All of the data below should be printed again exactly, pictures excluded.

........

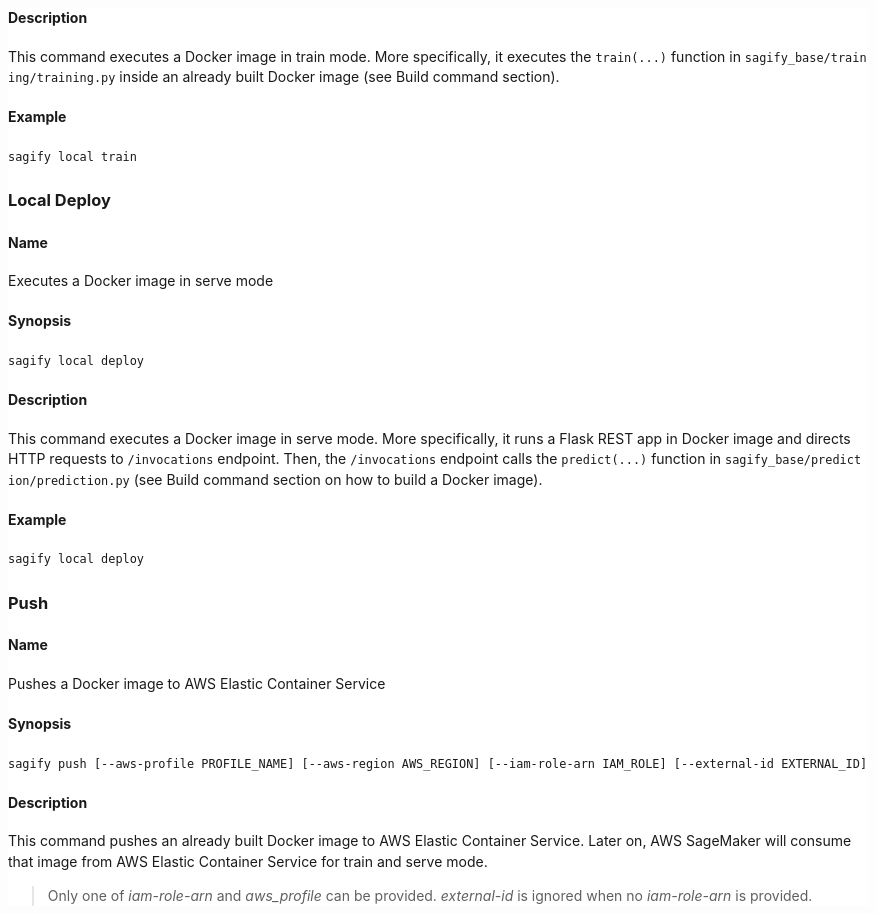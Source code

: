 #### Description

This command executes a Docker image in train mode. More specifically, it executes the `train(...)` function in `sagify_base/training/training.py` inside an already built Docker image (see Build command section).

#### Example
```sh
sagify local train
```
 

### Local Deploy

#### Name

Executes a Docker image in serve mode

#### Synopsis
```sh
sagify local deploy
```
    
#### Description

This command executes a Docker image in serve mode. More specifically, it runs a Flask REST app in Docker image and directs HTTP requests to `/invocations` endpoint. Then, the `/invocations` endpoint calls the `predict(...)` function in `sagify_base/prediction/prediction.py` (see Build command section on how to build a Docker image).
 
#### Example
```sh
sagify local deploy
```
 

### Push

#### Name

Pushes a Docker image to AWS Elastic Container Service

#### Synopsis
```sh
sagify push [--aws-profile PROFILE_NAME] [--aws-region AWS_REGION] [--iam-role-arn IAM_ROLE] [--external-id EXTERNAL_ID]
```

#### Description

This command pushes an already built Docker image to AWS Elastic Container Service. Later on, AWS SageMaker will consume that image from AWS Elastic Container Service for train and serve mode.

> Only one of _iam-role-arn_ and _aws_profile_ can be provided. _external-id_ is ignored when no _iam-role-arn_ is provided.

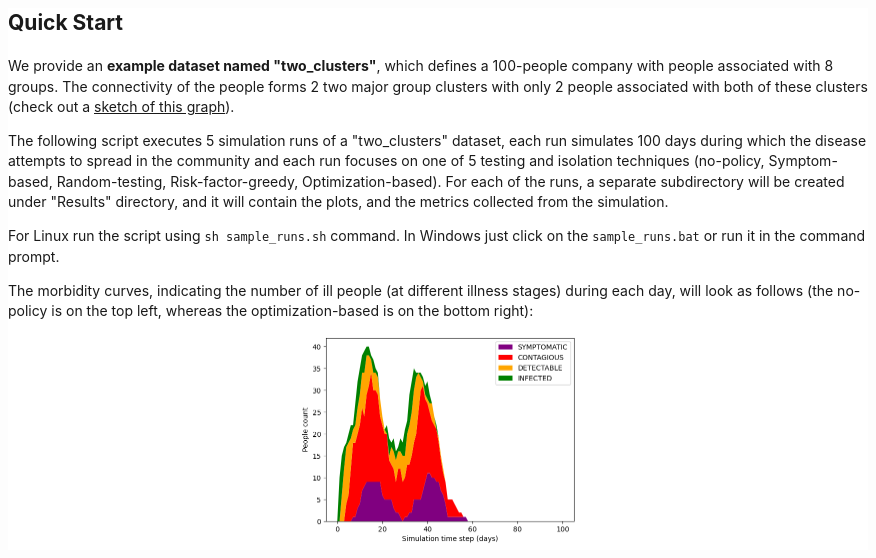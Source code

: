 ## Quick Start
We provide an **example dataset named "two_clusters"**, which defines a 100-people company with people associated with 8 groups. The connectivity of the people forms 2 two major group clusters with only 2 people associated with both of these clusters (check out a [sketch of this graph](https://github.com/kostyanoob/Epidemic-Simulator/blob/main/Dataset/two_clusters/Organization_structure.png)). 

The following script executes 5 simulation runs of a "two_clusters" dataset, each run simulates 100 days during which the disease attempts to spread in the 
community and each run focuses on one of 5 testing and isolation techniques
(no-policy, Symptom-based, Random-testing, Risk-factor-greedy, Optimization-based). 
For each of the runs, a separate subdirectory will be created under "Results" directory, and it
will contain the plots, and the metrics collected from the simulation.

For Linux run the script using ```sh sample_runs.sh``` command. In Windows just click on the ```sample_runs.bat``` or run it in the command prompt.

The morbidity curves, indicating the number of ill people (at different illness stages) during each day, will look as follows (the no-policy is on the top left, whereas the optimization-based is on the bottom right):

<p align="center">
<img src="Results/Quickstart__AT_nopolicy__RFI_Delay_4-Interval_2__B_10__SD_100__S_0/illness_states_only_breakdown_daily.png" width="32%">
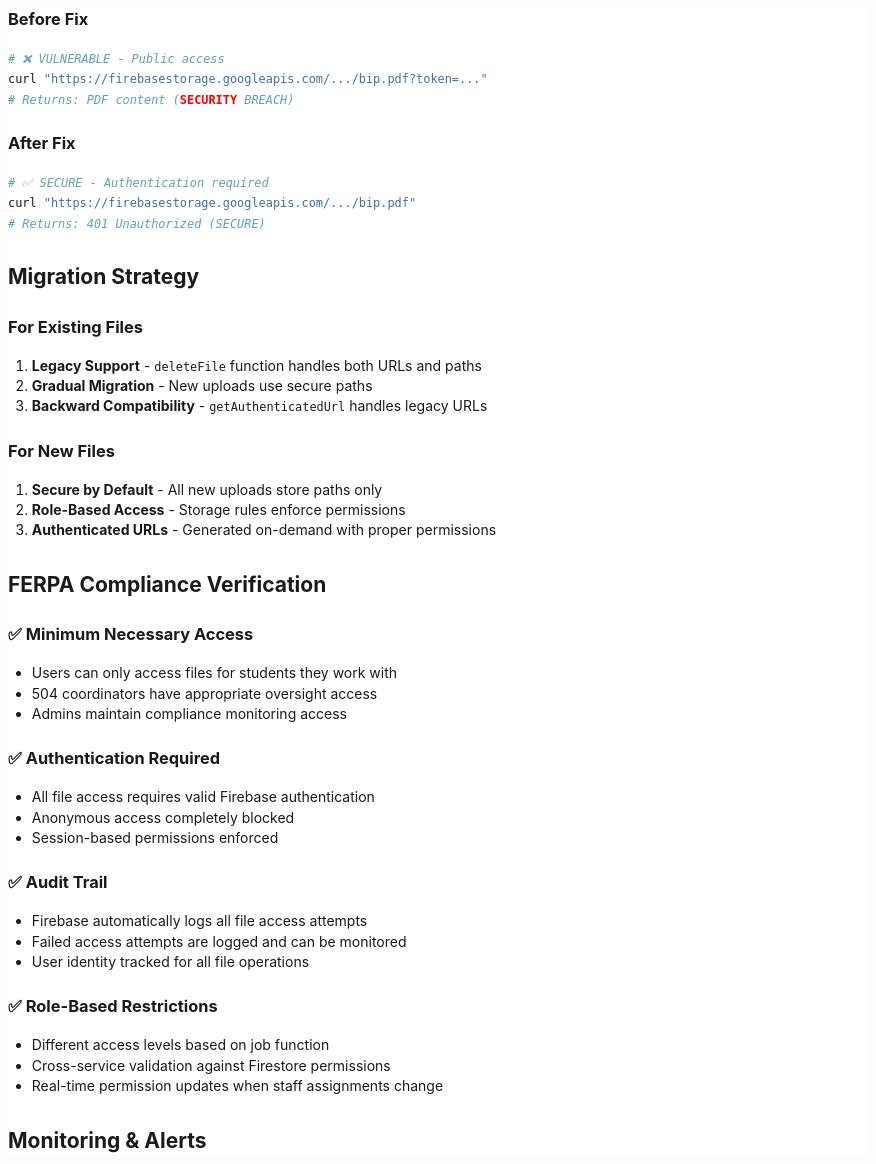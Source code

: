 ### Before Fix
```bash
# ❌ VULNERABLE - Public access
curl "https://firebasestorage.googleapis.com/.../bip.pdf?token=..."
# Returns: PDF content (SECURITY BREACH)
```

### After Fix
```bash
# ✅ SECURE - Authentication required
curl "https://firebasestorage.googleapis.com/.../bip.pdf"
# Returns: 401 Unauthorized (SECURE)
```

## Migration Strategy

### For Existing Files
1. **Legacy Support** - `deleteFile` function handles both URLs and paths
2. **Gradual Migration** - New uploads use secure paths
3. **Backward Compatibility** - `getAuthenticatedUrl` handles legacy URLs

### For New Files
1. **Secure by Default** - All new uploads store paths only
2. **Role-Based Access** - Storage rules enforce permissions
3. **Authenticated URLs** - Generated on-demand with proper permissions

## FERPA Compliance Verification

### ✅ **Minimum Necessary Access**
- Users can only access files for students they work with
- 504 coordinators have appropriate oversight access
- Admins maintain compliance monitoring access

### ✅ **Authentication Required**
- All file access requires valid Firebase authentication
- Anonymous access completely blocked
- Session-based permissions enforced

### ✅ **Audit Trail**
- Firebase automatically logs all file access attempts
- Failed access attempts are logged and can be monitored
- User identity tracked for all file operations

### ✅ **Role-Based Restrictions**
- Different access levels based on job function
- Cross-service validation against Firestore permissions
- Real-time permission updates when staff assignments change

## Monitoring & Alerts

........

> _RESULT OF THE EXERCISE_
Source code

: #### Description

This command executes a Docker image in train mode. More specifically, it executes the `train(...)` function in `sagify_base/training/training.py` inside an already built Docker image (see Build command section).

#### Example
```sh
sagify local train
```
 

### Local Deploy

#### Name

Executes a Docker image in serve mode

#### Synopsis
```sh
sagify local deploy
```
    
#### Description

This command executes a Docker image in serve mode. More specifically, it runs a Flask REST app in Docker image and directs HTTP requests to `/invocations` endpoint. Then, the `/invocations` endpoint calls the `predict(...)` function in `sagify_base/prediction/prediction.py` (see Build command section on how to build a Docker image).
 
#### Example
```sh
sagify local deploy
```
 

### Push

#### Name

Pushes a Docker image to AWS Elastic Container Service

#### Synopsis
```sh
sagify push [--aws-profile PROFILE_NAME] [--aws-region AWS_REGION] [--iam-role-arn IAM_ROLE] [--external-id EXTERNAL_ID]
```

#### Description

This command pushes an already built Docker image to AWS Elastic Container Service. Later on, AWS SageMaker will consume that image from AWS Elastic Container Service for train and serve mode.

> Only one of _iam-role-arn_ and _aws_profile_ can be provided. _external-id_ is ignored when no _iam-role-arn_ is provided.

Source code

: ## Quick Start
We provide an **example dataset named "two_clusters"**, which defines a 100-people company with people associated with 8 groups. The connectivity of the people forms 2 two major group clusters with only 2 people associated with both of these clusters (check out a [sketch of this graph](https://github.com/kostyanoob/Epidemic-Simulator/blob/main/Dataset/two_clusters/Organization_structure.png)). 

The following script executes 5 simulation runs of a "two_clusters" dataset, each run simulates 100 days during which the disease attempts to spread in the 
community and each run focuses on one of 5 testing and isolation techniques
(no-policy, Symptom-based, Random-testing, Risk-factor-greedy, Optimization-based). 
For each of the runs, a separate subdirectory will be created under "Results" directory, and it
will contain the plots, and the metrics collected from the simulation.

For Linux run the script using ```sh sample_runs.sh``` command. In Windows just click on the ```sample_runs.bat``` or run it in the command prompt.

The morbidity curves, indicating the number of ill people (at different illness stages) during each day, will look as follows (the no-policy is on the top left, whereas the optimization-based is on the bottom right):

<p align="center">
<img src="Results/Quickstart__AT_nopolicy__RFI_Delay_4-Interval_2__B_10__SD_100__S_0/illness_states_only_breakdown_daily.png" width="32%">
Source code

: ### Before Fix
```bash
# ❌ VULNERABLE - Public access
curl "https://firebasestorage.googleapis.com/.../bip.pdf?token=..."
# Returns: PDF content (SECURITY BREACH)
```

### After Fix
```bash
# ✅ SECURE - Authentication required
curl "https://firebasestorage.googleapis.com/.../bip.pdf"
# Returns: 401 Unauthorized (SECURE)
```

## Migration Strategy

### For Existing Files
1. **Legacy Support** - `deleteFile` function handles both URLs and paths
2. **Gradual Migration** - New uploads use secure paths
3. **Backward Compatibility** - `getAuthenticatedUrl` handles legacy URLs

### For New Files
1. **Secure by Default** - All new uploads store paths only
2. **Role-Based Access** - Storage rules enforce permissions
3. **Authenticated URLs** - Generated on-demand with proper permissions

## FERPA Compliance Verification

### ✅ **Minimum Necessary Access**
- Users can only access files for students they work with
- 504 coordinators have appropriate oversight access
- Admins maintain compliance monitoring access

### ✅ **Authentication Required**
- All file access requires valid Firebase authentication
- Anonymous access completely blocked
- Session-based permissions enforced

### ✅ **Audit Trail**
- Firebase automatically logs all file access attempts
- Failed access attempts are logged and can be monitored
- User identity tracked for all file operations

### ✅ **Role-Based Restrictions**
- Different access levels based on job function
- Cross-service validation against Firestore permissions
- Real-time permission updates when staff assignments change

## Monitoring & Alerts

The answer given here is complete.